= Raymond Filip =

Lithuanian-Canadian poet and writer

Raymond Filip (born 1950) is a Lithuanian-Canadian poet and writer who was born in a displaced persons camp in Lübeck, Germany after World War II. He teaches in the English department at John Abbott College in Sainte-Anne-de-Bellevue, Quebec.

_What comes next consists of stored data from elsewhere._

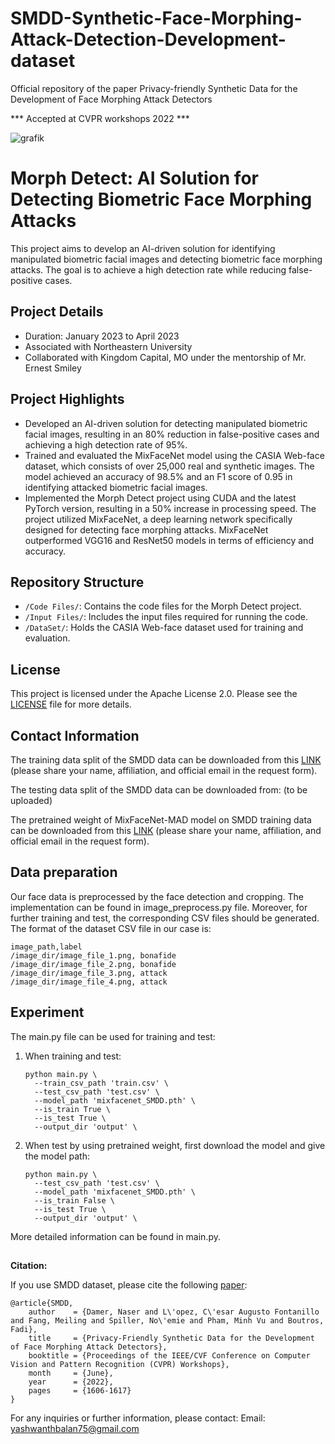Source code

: # SMDD-Synthetic-Face-Morphing-Attack-Detection-Development-dataset
Official repository of the paper Privacy-friendly Synthetic Data for the Development of Face Morphing Attack Detectors

*** Accepted at CVPR workshops 2022 ***

![grafik](https://user-images.githubusercontent.com/85616215/158406086-b413c5b9-e4da-4e0e-be01-4de71d279979.png)

# Morph Detect: AI Solution for Detecting Biometric Face Morphing Attacks

This project aims to develop an AI-driven solution for identifying manipulated biometric facial images and detecting biometric face morphing attacks. The goal is to achieve a high detection rate while reducing false-positive cases.

## Project Details

- Duration: January 2023 to April 2023
- Associated with Northeastern University
- Collaborated with Kingdom Capital, MO under the mentorship of Mr. Ernest Smiley

## Project Highlights

- Developed an AI-driven solution for detecting manipulated biometric facial images, resulting in an 80% reduction in false-positive cases and achieving a high detection rate of 95%.
- Trained and evaluated the MixFaceNet model using the CASIA Web-face dataset, which consists of over 25,000 real and synthetic images. The model achieved an accuracy of 98.5% and an F1 score of 0.95 in identifying attacked biometric facial images.
- Implemented the Morph Detect project using CUDA and the latest PyTorch version, resulting in a 50% increase in processing speed. The project utilized MixFaceNet, a deep learning network specifically designed for detecting face morphing attacks. MixFaceNet outperformed VGG16 and ResNet50 models in terms of efficiency and accuracy.

## Repository Structure

- `/Code Files/`: Contains the code files for the Morph Detect project.
- `/Input Files/`: Includes the input files required for running the code.
- `/DataSet/`: Holds the CASIA Web-face dataset used for training and evaluation.

## License

This project is licensed under the Apache License 2.0. Please see the [LICENSE](LICENSE) file for more details.

## Contact Information





The training data split of the SMDD data can be downloaded from this [LINK](https://drive.google.com/file/d/1I6x_gWtu3WxOloK8k-tecXjV3XsRPYYO/view?usp=sharing) (please share your name, affiliation, and official email in the request form).

The testing data split of the SMDD data can be downloaded from: (to be uploaded)

The pretrained weight of MixFaceNet-MAD model on SMDD training data can be downloaded from this [LINK](https://drive.google.com/file/d/1qw6YZ3cpaa9UK2-hRfzKWx5rPvRo0h63/view?usp=sharing) (please share your name, affiliation, and official email in the request form).

## Data preparation
Our face data is preprocessed by the face detection and cropping. The implementation can be found in image_preprocess.py file.
Moreover, for further training and test, the corresponding CSV files should be generated. The format of the dataset CSV file in our case is:
```
image_path,label
/image_dir/image_file_1.png, bonafide
/image_dir/image_file_2.png, bonafide
/image_dir/image_file_3.png, attack
/image_dir/image_file_4.png, attack
```
## Experiment
The main.py file can be used for training and test:
1. When training and test:
    ```
    python main.py \
      --train_csv_path 'train.csv' \
      --test_csv_path 'test.csv' \
      --model_path 'mixfacenet_SMDD.pth' \
      --is_train True \
      --is_test True \
      --output_dir 'output' \
    ```
2. When test by using pretrained weight, first download the model and give the model path:
    ```
    python main.py \
      --test_csv_path 'test.csv' \
      --model_path 'mixfacenet_SMDD.pth' \
      --is_train False \
      --is_test True \
      --output_dir 'output' \
    ```
More detailed information can be found in main.py.

##

**Citation:**

If you use SMDD dataset, please cite the following [paper](https://arxiv.org/abs/2203.06691):

```
@article{SMDD,
    author    = {Damer, Naser and L\'opez, C\'esar Augusto Fontanillo and Fang, Meiling and Spiller, No\'emie and Pham, Minh Vu and Boutros, Fadi},
    title     = {Privacy-Friendly Synthetic Data for the Development of Face Morphing Attack Detectors},
    booktitle = {Proceedings of the IEEE/CVF Conference on Computer Vision and Pattern Recognition (CVPR) Workshops},
    month     = {June},
    year      = {2022},
    pages     = {1606-1617}
}
```
For any inquiries or further information, please contact:
Email: yashwanthbalan75@gmail.com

He is the author of six collections of poetry and one collection of prose. His work has been included in major anthologies: The Penguin Treasury of Canadian Popular Songs and Poems edited by John Robert Colombo (Penguin 2002); The New Canadian Poets 1970-1985 edited by Dennis Lee (McClelland & Stewart 1985); and Canadian Poets of the 80s edited by Ken Norris (House of Anansi 1983). His work has been translated into French, Spanish, Italian, and Lithuanian.

His poetry centres on themes of domestic abuse, war trauma, and immigration. He participated in Dial-A-Poem Montreal 1985–1987.

==Publications==

===Poetry===

- Flowers in Magnetic Fields. Toronto, ON: Guernica Editions, 1994.
- Backscatter: New and Selected Poems. Toronto, ON: Guernica Editions, 2001.
- Rivers Applaud Forever. Toronto, ON: Guernica Editions, 2019.
- Six Poems. Montreal, QC: League of Canadian Poets, 1988.
- Hope’s Half-Life: Nuclear Poems. Montreal, QC: Véhicule Press, 1983.
- Somebody Told Me I Look Like Everyman. Vancouver, BC: Arsenal Pulp Press, 1978.

===Prose===
- After the Fireworks. Montreal, QC: Guernica Editions, 1989.